A new survey released on World Cancer Day by the Canadian Cancer Society (CCS) in partnership with the Angus Reid Institute highlights the long-term financial burden of cancer on working-age Canadians.
The findings show growing concerns about retirement savings, job security, and the overall cost of living for those diagnosed with cancer. Nearly 80% of working-age Canadians (18-64) fear they would struggle to save for retirement due to out-of-pocket expenses related to cancer treatment.
These costs include prescription medications, homecare, assistive devices, family support, travel, and accommodations.
According to the Canadian Cancer Statistics report, released in December 2024, the lifetime cost of cancer for the average patient is nearly $33,000. Employment concerns are also evident. Among working-age respondents, 28% believe they would likely lose their job if diagnosed with cancer, while 42% worry they would be demoted or miss career advancement opportunities.
Additionally, 66% expect they would need significant unpaid time off for treatment and recovery.
“This data shows that Canadians believe a cancer diagnosis would force them to put their financial future on hold,” said Dr. Stuart Edmonds, Executive Vice President of Mission, Research and Advocacy at CCS.
“Cancer already takes so much from individuals—it shouldn’t also take away their financial stability.”
The impact on retirement savings is another significant issue.
Nearly half of working-age Canadians (48%) report frequent concerns about their financial security in retirement, even without the added strain of a cancer diagnosis.
Cancer diagnoses among younger adults are increasing. Global data shows that early-onset cancer cases (ages 14-49) surpassed 1.8 million in 2019, a 79% increase since 1990.
In Canada, nearly 40% of those diagnosed are between 20 and 64 years old.
As survival rates improve, the long-term financial consequences of cancer become a growing issue.
The survey also highlights the financial burden experienced by those already diagnosed with cancer:
• 23% report substantial out-of-pocket costs that made it difficult to make ends meet.

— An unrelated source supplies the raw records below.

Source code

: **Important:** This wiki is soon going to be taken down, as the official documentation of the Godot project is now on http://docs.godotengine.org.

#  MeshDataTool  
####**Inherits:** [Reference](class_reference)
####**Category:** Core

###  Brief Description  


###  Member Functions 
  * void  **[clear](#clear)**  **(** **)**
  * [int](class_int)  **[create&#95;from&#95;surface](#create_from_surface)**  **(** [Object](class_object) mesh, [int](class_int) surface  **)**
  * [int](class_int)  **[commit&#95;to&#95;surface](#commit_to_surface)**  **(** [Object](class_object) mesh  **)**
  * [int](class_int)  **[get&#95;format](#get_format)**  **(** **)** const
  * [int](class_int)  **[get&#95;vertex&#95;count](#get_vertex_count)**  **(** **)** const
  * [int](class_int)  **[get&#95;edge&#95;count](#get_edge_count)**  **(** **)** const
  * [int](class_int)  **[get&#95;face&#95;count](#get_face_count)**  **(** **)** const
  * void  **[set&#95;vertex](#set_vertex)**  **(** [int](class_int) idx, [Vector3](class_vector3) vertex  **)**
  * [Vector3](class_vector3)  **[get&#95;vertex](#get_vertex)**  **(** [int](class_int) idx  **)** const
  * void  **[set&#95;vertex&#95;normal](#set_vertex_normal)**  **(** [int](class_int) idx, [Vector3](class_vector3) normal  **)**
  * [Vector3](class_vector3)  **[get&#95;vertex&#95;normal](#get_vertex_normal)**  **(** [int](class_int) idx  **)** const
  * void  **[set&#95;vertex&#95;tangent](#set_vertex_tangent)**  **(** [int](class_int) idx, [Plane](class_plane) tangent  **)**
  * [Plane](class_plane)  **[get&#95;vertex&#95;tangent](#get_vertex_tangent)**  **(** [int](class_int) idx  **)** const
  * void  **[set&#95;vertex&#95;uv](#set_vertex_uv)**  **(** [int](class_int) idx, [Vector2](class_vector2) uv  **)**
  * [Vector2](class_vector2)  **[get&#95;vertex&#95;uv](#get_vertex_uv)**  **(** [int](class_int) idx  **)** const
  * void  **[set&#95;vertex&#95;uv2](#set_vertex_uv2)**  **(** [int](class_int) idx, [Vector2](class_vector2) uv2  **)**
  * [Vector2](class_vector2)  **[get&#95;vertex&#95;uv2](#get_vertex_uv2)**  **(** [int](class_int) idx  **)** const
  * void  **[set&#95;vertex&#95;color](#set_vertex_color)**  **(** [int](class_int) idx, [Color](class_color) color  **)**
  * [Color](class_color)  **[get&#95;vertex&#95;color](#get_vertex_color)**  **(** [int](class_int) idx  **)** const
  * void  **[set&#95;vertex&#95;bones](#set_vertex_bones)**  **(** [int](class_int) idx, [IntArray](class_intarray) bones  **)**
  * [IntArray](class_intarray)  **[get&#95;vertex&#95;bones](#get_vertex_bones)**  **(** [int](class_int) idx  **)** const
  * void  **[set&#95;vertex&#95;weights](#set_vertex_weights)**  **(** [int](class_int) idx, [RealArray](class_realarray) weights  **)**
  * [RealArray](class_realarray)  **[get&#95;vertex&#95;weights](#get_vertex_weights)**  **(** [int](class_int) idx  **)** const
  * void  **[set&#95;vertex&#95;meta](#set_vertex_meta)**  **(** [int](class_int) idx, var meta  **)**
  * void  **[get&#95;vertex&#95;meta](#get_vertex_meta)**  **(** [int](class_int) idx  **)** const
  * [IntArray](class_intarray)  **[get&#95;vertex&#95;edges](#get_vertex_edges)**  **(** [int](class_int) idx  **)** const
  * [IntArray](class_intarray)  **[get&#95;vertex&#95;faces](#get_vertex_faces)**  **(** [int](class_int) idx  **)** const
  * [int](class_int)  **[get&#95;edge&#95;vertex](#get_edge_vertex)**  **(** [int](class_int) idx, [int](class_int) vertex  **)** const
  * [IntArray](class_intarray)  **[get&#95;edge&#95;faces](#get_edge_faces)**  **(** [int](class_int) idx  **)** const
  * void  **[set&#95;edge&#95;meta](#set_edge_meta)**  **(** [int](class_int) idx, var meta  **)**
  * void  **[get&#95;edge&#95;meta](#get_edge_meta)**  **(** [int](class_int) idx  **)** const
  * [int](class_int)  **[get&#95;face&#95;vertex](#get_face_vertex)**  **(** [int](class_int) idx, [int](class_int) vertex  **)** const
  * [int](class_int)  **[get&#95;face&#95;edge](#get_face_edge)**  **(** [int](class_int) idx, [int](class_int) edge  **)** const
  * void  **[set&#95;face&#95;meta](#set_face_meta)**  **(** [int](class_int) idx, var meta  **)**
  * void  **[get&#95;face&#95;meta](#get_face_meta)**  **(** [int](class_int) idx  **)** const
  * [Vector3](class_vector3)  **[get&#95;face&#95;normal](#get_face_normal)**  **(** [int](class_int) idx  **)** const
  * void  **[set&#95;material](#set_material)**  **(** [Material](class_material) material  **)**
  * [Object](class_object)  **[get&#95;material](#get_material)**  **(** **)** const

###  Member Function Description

• 21% struggled to pay household expenses, with 17% having difficulty covering rent and 13% struggling with mortgage payments.
• 40% say their ability to save for retirement suffered due to treatment costs.
“Understanding both the concerns of working-age Canadians and the experiences of cancer patients provides policymakers and organizations like CCS with critical data to drive change,” said Shachi Kurl, President of the Angus Reid Institute.
Steven Hodges was diagnosed with stage 4 throat and mouth cancer after noticing a small bump under his ear.
His treatment involved 40 rounds of radiation and chemotherapy.
Throughout, he attempted to continue working, hiding his medical equipment and using makeup to conceal his pale complexion.
Balancing work, treatment, and family responsibilities became overwhelming.
Over two years, he lost his steady income and drained his savings, estimating his cancer-related costs at $125,000.
He took out a second mortgage and depleted his RRSP and TFSA accounts.
“I had to use every bit of savings I had,” he said. “At one point, I was struggling to come up with $100. I was just scraping by.”
Self-employed, he lacked disability insurance, and his wife’s health plan did not fully cover his medication costs.
Now cancer-free, Steven volunteers with the Canadian Cancer Society’s Wheels of Hope program, driving other patients to their treatments.
The CCS is advocating for policy changes to reduce the financial burden on cancer patients and their families.
Key recommendations include:
• Making the Canada Caregiver Credit refundable.
• Lowering out-of-pocket expenses, including drug costs.
• Implementing guaranteed job security for patients undergoing treatment.
• Expanding investments in cancer prevention, early detection, and healthcare staffing.
The organization is urging Canadians to support these measures by signing a petition at cancer.ca/costofcancer.
The Angus Reid Institute conducted the survey online from January 10-17, 2025, with a representative sample of 2,044 adult Canadians. The margin of error for a comparable probability sample is +/- 1.5 percentage points, 19 times out of 20.